期刊名称:Proceedings of the National Academy of Sciences
印刷版ISSN:0027-8424
电子版ISSN:1091-6490
出版年度:1990
卷号:87
期号:13
页码:5178-5182
DOI:10.1073/pnas.87.13.5178
语种:English
出版社:The National Academy of Sciences of the United States of America
摘要:Reduced circulating levels of alpha 1-antitrypsin (alpha 1 AT) are associated with certain alpha 1 AT genotypes and increased susceptibility to emphysema. Unfortunately, the amounts of alpha 1 AT that would be required for replacement therapy are beyond the capacity of plasma fractionation and mammalian cell culture systems. Thus, we have examined the potential of transgenic animals as an alternative means of producing human alpha 1 AT. A hybrid gene constructed by using sequences from the ovine milk protein gene beta-lactoglobulin fused to an alpha 1 AT "minigene" was used to generate transgenic mice. Of 13 independent transgenic mice and mouse lines, 5 expressed the hybrid gene in the mammary gland, 5 in the salivary glands, and 2 in both these tissues. Human alpha 1 AT was secreted into the milk of each of the 7 mice and mouse lines that expressed the hybrid gene in the mammary gland.
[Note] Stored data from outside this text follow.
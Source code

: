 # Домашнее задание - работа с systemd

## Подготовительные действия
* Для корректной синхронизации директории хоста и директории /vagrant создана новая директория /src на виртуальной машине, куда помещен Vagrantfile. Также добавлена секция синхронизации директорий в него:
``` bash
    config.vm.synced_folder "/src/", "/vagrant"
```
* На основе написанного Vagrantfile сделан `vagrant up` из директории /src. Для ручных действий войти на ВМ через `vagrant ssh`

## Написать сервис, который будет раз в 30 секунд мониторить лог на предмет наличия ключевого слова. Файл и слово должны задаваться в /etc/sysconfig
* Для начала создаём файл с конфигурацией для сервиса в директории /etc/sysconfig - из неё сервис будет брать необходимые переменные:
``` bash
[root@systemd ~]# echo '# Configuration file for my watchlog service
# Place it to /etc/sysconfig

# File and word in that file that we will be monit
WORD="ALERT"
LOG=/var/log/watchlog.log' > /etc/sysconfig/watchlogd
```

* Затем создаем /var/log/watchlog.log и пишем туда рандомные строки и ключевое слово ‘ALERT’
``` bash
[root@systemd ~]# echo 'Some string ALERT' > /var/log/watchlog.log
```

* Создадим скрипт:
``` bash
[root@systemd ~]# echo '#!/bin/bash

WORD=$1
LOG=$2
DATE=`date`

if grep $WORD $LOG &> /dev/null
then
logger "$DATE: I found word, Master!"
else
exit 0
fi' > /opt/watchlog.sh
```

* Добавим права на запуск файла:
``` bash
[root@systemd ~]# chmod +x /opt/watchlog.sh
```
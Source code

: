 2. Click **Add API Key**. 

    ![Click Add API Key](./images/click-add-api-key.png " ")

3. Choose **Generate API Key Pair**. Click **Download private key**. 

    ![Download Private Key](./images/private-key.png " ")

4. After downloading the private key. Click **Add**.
Four of these mammary-expressing transgenic mice and mouse lines produced concentrations of at least 0.5 mg of alpha 1 AT per ml in their milk; one line (AATB 35) produced 7 mg of this protein per ml. alpha 1 AT from transgenic mouse milk was similar in size to human plasma-derived alpha 1 AT and showed a similar capacity to inhibit trypsin. Expression at equivalent levels in transgenic sheep or cattle would yield sufficient alpha 1 AT for therapeutic purposes.